1Faculty of Psychology and Neuroscience, Maastricht University, Maastricht, Netherlands


Cartesian sub-sampling patterns play a major role in routine MRI, usually reconstructed using GRAPPA or SENSE and image based regularization. Coil compression is commonly applied to reduce computational load and noise. Software coil compression achieves only mediocre compression factors without compromising signal. Geometrical/ESPIRiT coil-compression use fully-sampled axes, when availables, to improve compression factors without reducing signal or reconstruction level. In this work we present Aliased Coil Compression for Cartesian subsampling patterns, achieving optimal compression without any signal loss. The method is especially useful for alleviating fast image-domain regularization (compressed sensing or deep learning) for available sequences.
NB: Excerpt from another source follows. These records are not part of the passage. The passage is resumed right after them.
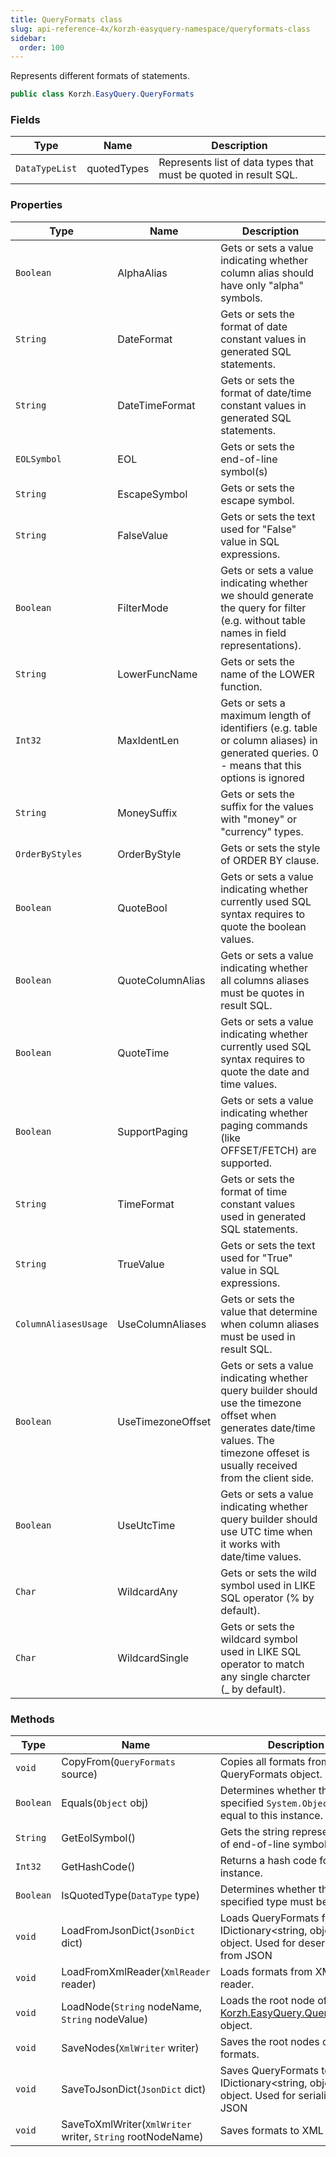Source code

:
 ```yaml
---
title: QueryFormats class
slug: api-reference-4x/korzh-easyquery-namespace/queryformats-class
sidebar:
  order: 100
---
```


Represents different formats of statements.
```csharp
public class Korzh.EasyQuery.QueryFormats

```

### Fields

| Type | Name | Description | 
| --- | --- | --- | 
| `DataTypeList` | quotedTypes | Represents list of data types that must be quoted in result SQL. | 


### Properties

| Type | Name | Description | 
| --- | --- | --- | 
| `Boolean` | AlphaAlias | Gets or sets a value indicating whether column alias should have only "alpha" symbols. | 
| `String` | DateFormat | Gets or sets the format of date constant values in generated SQL statements. | 
| `String` | DateTimeFormat | Gets or sets the format of date/time constant values in generated SQL statements. | 
| `EOLSymbol` | EOL | Gets or sets the end-of-line symbol(s) | 
| `String` | EscapeSymbol | Gets or sets the escape symbol. | 
| `String` | FalseValue | Gets or sets the text used for "False" value in SQL expressions. | 
| `Boolean` | FilterMode | Gets or sets a value indicating whether we should generate the query for filter (e.g. without table names in field representations). | 
| `String` | LowerFuncName | Gets or sets the name of the LOWER function. | 
| `Int32` | MaxIdentLen | Gets or sets a maximum length of identifiers (e.g. table or column aliases) in generated queries. 0 - means that this options is ignored | 
| `String` | MoneySuffix | Gets or sets the suffix for the values with "money" or "currency" types. | 
| `OrderByStyles` | OrderByStyle | Gets or sets the style of ORDER BY clause. | 
| `Boolean` | QuoteBool | Gets or sets a value indicating whether currently used SQL syntax requires to quote the boolean values. | 
| `Boolean` | QuoteColumnAlias | Gets or sets a value indicating whether all columns aliases must be quotes in result SQL. | 
| `Boolean` | QuoteTime | Gets or sets a value indicating whether currently used SQL syntax requires to quote the date and time values. | 
| `Boolean` | SupportPaging | Gets or sets a value indicating whether paging commands (like OFFSET/FETCH) are supported. | 
| `String` | TimeFormat | Gets or sets the format of time constant values used in generated SQL statements. | 
| `String` | TrueValue | Gets or sets the text used for "True" value in SQL expressions. | 
| `ColumnAliasesUsage` | UseColumnAliases | Gets or sets the value that determine when column aliases must be used in result SQL. | 
| `Boolean` | UseTimezoneOffset | Gets or sets a value indicating whether query builder should use the timezone offset when generates date/time values.  The timezone offeset is usually received from the client side. | 
| `Boolean` | UseUtcTime | Gets or sets a value indicating whether query builder should use UTC time when it works with date/time values. | 
| `Char` | WildcardAny | Gets or sets the wild symbol used in LIKE SQL operator (% by default). | 
| `Char` | WildcardSingle | Gets or sets the wildcard symbol used in LIKE SQL operator to match any single charcter (_ by default). | 


### Methods

| Type | Name | Description | 
| --- | --- | --- | 
| `void` | CopyFrom(`QueryFormats` source) | Copies all formats from some QueryFormats object. | 
| `Boolean` | Equals(`Object` obj) | Determines whether the specified `System.Object` is equal to this instance. | 
| `String` | GetEolSymbol() | Gets the string representation of end-of-line symbol(s) | 
| `Int32` | GetHashCode() | Returns a hash code for this instance. | 
| `Boolean` | IsQuotedType(`DataType` type) | Determines whether the specified type must be quoted. | 
| `void` | LoadFromJsonDict(`JsonDict` dict) | Loads QueryFormats from the IDictionary&lt;string, object&gt; object.  Used for deserialization from JSON | 
| `void` | LoadFromXmlReader(`XmlReader` reader) | Loads formats from XML reader. | 
| `void` | LoadNode(`String` nodeName, `String` nodeValue) | Loads the root node of the [Korzh.EasyQuery.QueryFormats](///easyquery/docs/api-reference-4x/korzh-easyquery-namespace/queryformats-class) object. | 
| `void` | SaveNodes(`XmlWriter` writer) | Saves the root nodes of the formats. | 
| `void` | SaveToJsonDict(`JsonDict` dict) | Saves QueryFormats to IDictionary&lt;string, object&gt; object.  Used for serialization to JSON | 
| `void` | SaveToXmlWriter(`XmlWriter` writer, `String` rootNodeName) | Saves formats to XML writer. |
Under ideal conditions, parallel-acquired data can be summarized by the sample and a single set of sensitivity maps. When full sampling is given, the image can be reconstructed from the separate channels’ images by combining them by voxelwise dot-product with the conjugated sensitivity maps. The redundancy can also be exploited by compressing the channels with e.g. SVD, (i.e. SCC, Software coil-compression1), resulting in reduction of the noise and reduced computation with minimal signal loss. A more efficient compression can be achieved by Geometrical coil-compression2 (GCC), ESPIRiT coil compression3 (ECC), with space-localized coil compression matrices along fully-sampled axes. Under sub-sampling along one axes, these methods use a single compression matrix along that axis, resulting in a trade-off between compression and signal loss, which is especially problematic in UHF, where sensitivity maps are faster-varying spatially. Reconstructing k-subsampled data deals with separating an image from its Nyquist ghosts, i.e. FOV/k shifted versions of the image. This is analogous to a SMS problem, where each band is an FOV/k portion of the image. The g-factor maps associated with such problem are defined by the difference between the sensitivity maps of the image and a shifted version of themselves. Thus, a k-subsampled image can be optimally coil-compressed to exactly k virtual coils, where one of the is the uniform ‘1’s coil, and the others are the results of localized dot-multiplication of the sensitivity maps with its conjugated shifted replica.

Theory and Methods

Image-domain approach:

Let SZF be the zero-filled subsampled data, and M be the sensitivity maps obtained e.g. in a separate acquisition. Let A, the multi-channel aliased image be the result of applying Fourier transform on SZF, on all channels, and IA be the single aliased image resulting from voxelwise dot-multiplication of A with the conjugate of M. Thus, IA is of the size of the required image, exactly k times bigger than the single-channel subsampled data. IA will serve as the signal for the image reconstruction. This process is depicted in Figure 1. Let MACC,i , for i=1..k be the result of voxelwise dot-multiplication of M with its ((i-1)*FOV/k) shifted version. Thus MACC,1 is a uniform ‘1’s map. Figure 2 illustrates the corresponding image-to-signal operator which is composed of the following steps: i) Multiply the image by (each of) the ACC maps MACC. ii) Shift each mapped channel by the appropriate FOV/k shift. iii) Sum along the map direction to get the “aliased signal”. Thus, we have created an optimal coil compression for the k-subsampled case, with 2 beneficial properties: 1) The data is compressed into data that is exactly of the full-resolution image, i.e. the size of k sub-sampled channels. 2) The compression is done voxelwise, without trade-off between preserved signal and noise reduction.

k-domain approach:

Let Scond be the raw signal condensed, of NPE/k rows (all channels). Applying FT on Scond will result in Icond, an image were k partitions of the image are overlaid over each other. Similarly to the image-domain method, dot-multiplication with the conjugate of each of the k partitions of size FOV/k of M results in the compressed image Icond,CC, and its iFT SACC. SACC may be reconstructed using Slice-GRAPPA4 or RO-SENSE-GRAPPA5, where the calibration of each ”slice” is a FOV/K (in image-space) partition a full calibration data.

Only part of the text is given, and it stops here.